Troubleshooting DDL

Known problems and solutions for using distributed deep learning (DDL).

NVProf with Spectrum MPI

Problem

Currently CUDA 10.0+ nvprof suffers from a problem that may affect running with Spectrum MPI. When attempting to launch nvprof through SMPI, the environment LD_PRELOAD values gets set incorrectly, which causes the cuda hooks to fail on launch. Any application that replies on LD_PRELOAD could potentially see the same issue.

ddlrun -H host1 nvprof python ~/tensorflow_examples/ddl-tensorflow/examples/mnist/mnist-env.py 
+ /mnt/pai/home/anaconda3/envs/py27/bin/mpirun -x PATH -x LD_LIBRARY_PATH -gpu --rankfile /tmp/DDLRUN/DDLRUN.kuCMN7IB7MV2/RANKFILE -x 'DDL_OPTIONS=-mode r:4x1x1x1 ' -n 4 -x 'DDL_HOST_PORT=2200' -x 'DDL_HOST_LIST=host1:0,1,2,3' bash -c 'source /mnt/pai/home/anaconda3/etc/profile.d/conda.sh && conda activate /mnt/pai/home/anaconda3/envs/py27 > /dev/null 2>&1 && nvprof python /mnt/pai/home/tensorflow_examples/ddl-tensorflow/examples/mnist/mnist-env.py'
DDL: Execution Mode=Graph.
DDL: DDL_GROUP_SIZE=10000000.
DDL: DDL_SYNC_METHOD=default.

FATAL ERROR: Couldn't load pami_cudahook
FATAL ERROR: Couldn't load pami_cudahook
FATAL ERROR: Couldn't load pami_cudahook
FATAL ERROR: Couldn't load pami_cudahook
[host1:54798] Error: common_pami.c:857 - ompi_common_pami_init() Unable to create PAMI client (rc=1)
[host1:54797] Error: common_pami.c:857 - ompi_common_pami_init() Unable to create PAMI client (rc=1)
--------------------------------------------------------------------------
No components were able to be opened in the pml framework.

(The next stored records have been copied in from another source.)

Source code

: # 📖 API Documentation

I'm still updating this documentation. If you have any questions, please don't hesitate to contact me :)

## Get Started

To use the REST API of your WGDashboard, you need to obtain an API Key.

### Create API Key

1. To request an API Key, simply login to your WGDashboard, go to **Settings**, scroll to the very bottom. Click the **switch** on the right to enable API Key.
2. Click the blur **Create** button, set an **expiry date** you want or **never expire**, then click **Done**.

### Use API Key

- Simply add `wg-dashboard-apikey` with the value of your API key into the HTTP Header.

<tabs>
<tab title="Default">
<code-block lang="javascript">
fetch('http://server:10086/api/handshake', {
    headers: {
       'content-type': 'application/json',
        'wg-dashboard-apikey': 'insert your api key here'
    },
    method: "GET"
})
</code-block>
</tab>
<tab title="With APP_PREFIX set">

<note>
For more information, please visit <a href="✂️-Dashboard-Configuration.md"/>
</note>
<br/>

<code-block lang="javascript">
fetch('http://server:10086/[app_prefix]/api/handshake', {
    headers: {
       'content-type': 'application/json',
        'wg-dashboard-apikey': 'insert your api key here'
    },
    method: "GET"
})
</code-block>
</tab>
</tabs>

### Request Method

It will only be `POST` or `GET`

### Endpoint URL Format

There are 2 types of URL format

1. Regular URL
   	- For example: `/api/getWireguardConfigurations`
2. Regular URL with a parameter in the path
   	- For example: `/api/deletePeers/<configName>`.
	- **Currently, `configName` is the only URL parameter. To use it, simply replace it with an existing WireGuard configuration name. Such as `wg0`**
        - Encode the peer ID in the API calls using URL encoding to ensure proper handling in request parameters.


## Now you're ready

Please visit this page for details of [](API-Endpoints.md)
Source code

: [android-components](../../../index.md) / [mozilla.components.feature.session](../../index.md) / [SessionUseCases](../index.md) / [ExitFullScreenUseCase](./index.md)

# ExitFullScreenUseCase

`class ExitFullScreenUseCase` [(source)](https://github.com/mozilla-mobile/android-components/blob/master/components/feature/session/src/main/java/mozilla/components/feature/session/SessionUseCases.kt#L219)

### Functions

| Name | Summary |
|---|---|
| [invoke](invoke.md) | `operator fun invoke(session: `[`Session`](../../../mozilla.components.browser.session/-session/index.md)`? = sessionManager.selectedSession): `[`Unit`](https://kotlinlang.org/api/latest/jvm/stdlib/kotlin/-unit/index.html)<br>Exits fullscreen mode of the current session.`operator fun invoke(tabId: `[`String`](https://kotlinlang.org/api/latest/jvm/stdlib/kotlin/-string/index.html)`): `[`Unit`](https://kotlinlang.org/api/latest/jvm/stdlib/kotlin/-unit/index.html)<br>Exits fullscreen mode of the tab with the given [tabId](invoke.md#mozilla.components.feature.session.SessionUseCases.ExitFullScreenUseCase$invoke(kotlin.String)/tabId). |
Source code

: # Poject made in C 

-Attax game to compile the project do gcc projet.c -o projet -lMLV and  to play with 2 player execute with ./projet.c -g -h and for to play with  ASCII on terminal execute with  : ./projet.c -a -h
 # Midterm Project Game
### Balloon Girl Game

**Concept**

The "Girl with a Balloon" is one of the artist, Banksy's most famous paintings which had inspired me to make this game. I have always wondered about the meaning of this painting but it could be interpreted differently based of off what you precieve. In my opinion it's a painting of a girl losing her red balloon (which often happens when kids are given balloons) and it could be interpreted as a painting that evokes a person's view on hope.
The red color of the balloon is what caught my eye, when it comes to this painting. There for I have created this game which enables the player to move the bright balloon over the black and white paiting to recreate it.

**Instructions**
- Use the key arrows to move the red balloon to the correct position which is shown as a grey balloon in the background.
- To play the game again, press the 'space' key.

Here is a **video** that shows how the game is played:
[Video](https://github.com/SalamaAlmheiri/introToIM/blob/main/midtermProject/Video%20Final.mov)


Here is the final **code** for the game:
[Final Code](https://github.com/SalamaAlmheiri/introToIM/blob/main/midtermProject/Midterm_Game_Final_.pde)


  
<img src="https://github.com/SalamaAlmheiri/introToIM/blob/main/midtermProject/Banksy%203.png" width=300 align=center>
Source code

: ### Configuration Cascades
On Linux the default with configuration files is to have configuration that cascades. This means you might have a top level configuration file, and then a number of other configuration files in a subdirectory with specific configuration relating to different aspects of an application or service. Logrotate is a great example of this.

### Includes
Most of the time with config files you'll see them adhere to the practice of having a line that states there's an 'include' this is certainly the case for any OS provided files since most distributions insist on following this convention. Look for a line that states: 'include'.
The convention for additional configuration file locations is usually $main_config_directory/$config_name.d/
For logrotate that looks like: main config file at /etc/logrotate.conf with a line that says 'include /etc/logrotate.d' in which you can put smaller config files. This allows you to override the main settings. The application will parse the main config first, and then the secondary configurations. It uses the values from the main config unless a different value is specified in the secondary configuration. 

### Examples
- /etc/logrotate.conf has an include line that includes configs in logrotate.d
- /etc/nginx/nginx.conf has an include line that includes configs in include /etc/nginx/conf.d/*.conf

This typically means that either no components of this type were
installed, or none of the installed components can be loaded.
Sometimes this means that shared libraries required by these
components are unable to be found/loaded.

  Host:      host1
  Framework: pml

Solution

There are two workarounds to prevent this.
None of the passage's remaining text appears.